Bottom Line for Employers
As Thunder Bay Electronics provides that employees do not require medical evidence to establish that they were unable to make reasonable efforts to mitigate their damages during the reasonable notice period due to their physical incapacity, employers should be prepared to refute testimonial evidence of physical incapacity and evidence of a failed attempt at re-employment due to physical incapacity.
Though employees may not be required to produce medical evidence at trial to establish physical inability to mitigate damages, employers may, in some circumstances, require an employee to undergo an independent medical examination during discovery before trial. In the recent Ontario case of Marshall v. Mercantile Exchange Corp, 2024 CanLII 71128 (ONSC), the Court ordered a plaintiff to undergo an independent medical examination because the plaintiff claimed that they were or would be incapable of mitigation for over 12 months.
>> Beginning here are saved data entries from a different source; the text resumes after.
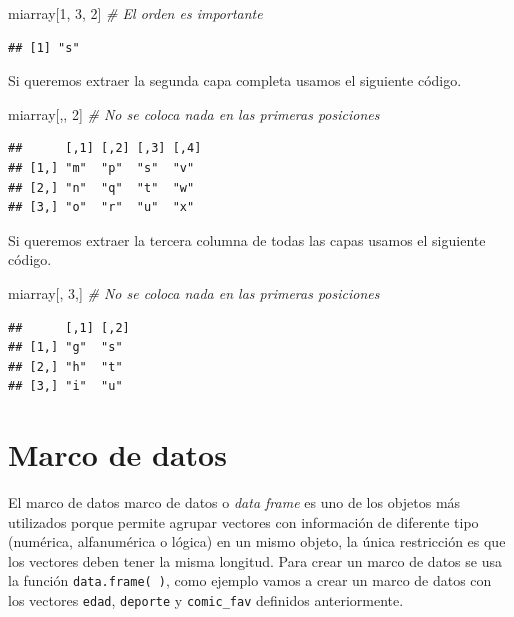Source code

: \documentclass[
]{book}
\makeatletter
\newenvironment{Shaded}{\begin{snugshade}}{\end{snugshade}}
\newcommand{\CommentTok}[1]{\textcolor[rgb]{0.56,0.35,0.01}{\textit{#1}}}
\newcommand{\DecValTok}[1]{\textcolor[rgb]{0.00,0.00,0.81}{#1}}
\newcommand{\NormalTok}[1]{#1}
\newenvironment{kframe}{%
\medskip{}
\setlength{\fboxsep}{.8em}
 \def\at@end@of@kframe{}%
 \ifinner\ifhmode%
  \def\at@end@of@kframe{\end{minipage}}%
  \begin{minipage}{\columnwidth}%
 \fi\fi%
 \def\FrameCommand##1{\hskip\@totalleftmargin \hskip-\fboxsep
 \colorbox{shadecolor}{##1}\hskip-\fboxsep
     \hskip-\linewidth \hskip-\@totalleftmargin \hskip\columnwidth}%
 \MakeFramed {\advance\hsize-\width
   \@totalleftmargin\z@ \linewidth\hsize
   \@setminipage}}%
 {\par\unskip\endMakeFramed%
 \at@end@of@kframe}
\renewenvironment{Shaded}{\begin{kframe}}{\end{kframe}}
\makeatother
\begin{document}
\begin{Shaded}
\begin{Highlighting}[]
\NormalTok{miarray[}\DecValTok{1}\NormalTok{, }\DecValTok{3}\NormalTok{, }\DecValTok{2}\NormalTok{]  }\CommentTok{\# El orden es importante}
\end{Highlighting}
\end{Shaded}

\begin{verbatim}
## [1] "s"
\end{verbatim}

Si queremos extraer la segunda capa completa usamos el siguiente código.

\begin{Shaded}
\begin{Highlighting}[]
\NormalTok{miarray[,, }\DecValTok{2}\NormalTok{]  }\CommentTok{\# No se coloca nada en las primeras posiciones}
\end{Highlighting}
\end{Shaded}

\begin{verbatim}
##      [,1] [,2] [,3] [,4]
## [1,] "m"  "p"  "s"  "v" 
## [2,] "n"  "q"  "t"  "w" 
## [3,] "o"  "r"  "u"  "x"
\end{verbatim}

Si queremos extraer la tercera columna de todas las capas usamos el siguiente código.

\begin{Shaded}
\begin{Highlighting}[]
\NormalTok{miarray[, }\DecValTok{3}\NormalTok{,]  }\CommentTok{\# No se coloca nada en las primeras posiciones}
\end{Highlighting}
\end{Shaded}

\begin{verbatim}
##      [,1] [,2]
## [1,] "g"  "s" 
## [2,] "h"  "t" 
## [3,] "i"  "u"
\end{verbatim}

\hypertarget{marco-de-datos}{%
\section{\texorpdfstring{Marco de datos  }{Marco de datos  }}\label{marco-de-datos}}

El marco de datos marco de datos o \emph{data frame} es uno de los objetos más utilizados porque permite agrupar vectores con información de diferente tipo (numérica, alfanumérica o lógica) en un mismo objeto, la única restricción es que los vectores deben tener la misma longitud. Para crear un marco de datos se usa la función \texttt{data.frame(\ )}, como ejemplo vamos a crear un marco de datos con los vectores \texttt{edad}, \texttt{deporte} y \texttt{comic\_fav} definidos anteriormente.
\end{document}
When employees claim inability to mitigate for lengthy periods of time (over 12 months), employers should seek supporting medical evidence during discovery, or risk a court accepting incapacity on the basis of non-medical evidence.
The OCA’s easing of an employee’s ability to obtain aggravated damages with the removal of the requirement for medical evidence of a diagnosable psychological injury provides significant incentive for employers to take steps to avoid such awards. Employers should perform employee dismissals in good faith, honestly and sensitively to prevent employees from experiencing harm beyond the normal distress and hurt feelings arising from dismissal. If an employer chooses to explain to an employee the reason for their dismissal, they should do so in a candid and forthright manner that is not untruthful, misleading, or unduly insensitive. Employers should also be mindful of the timing of an employee’s dismissal.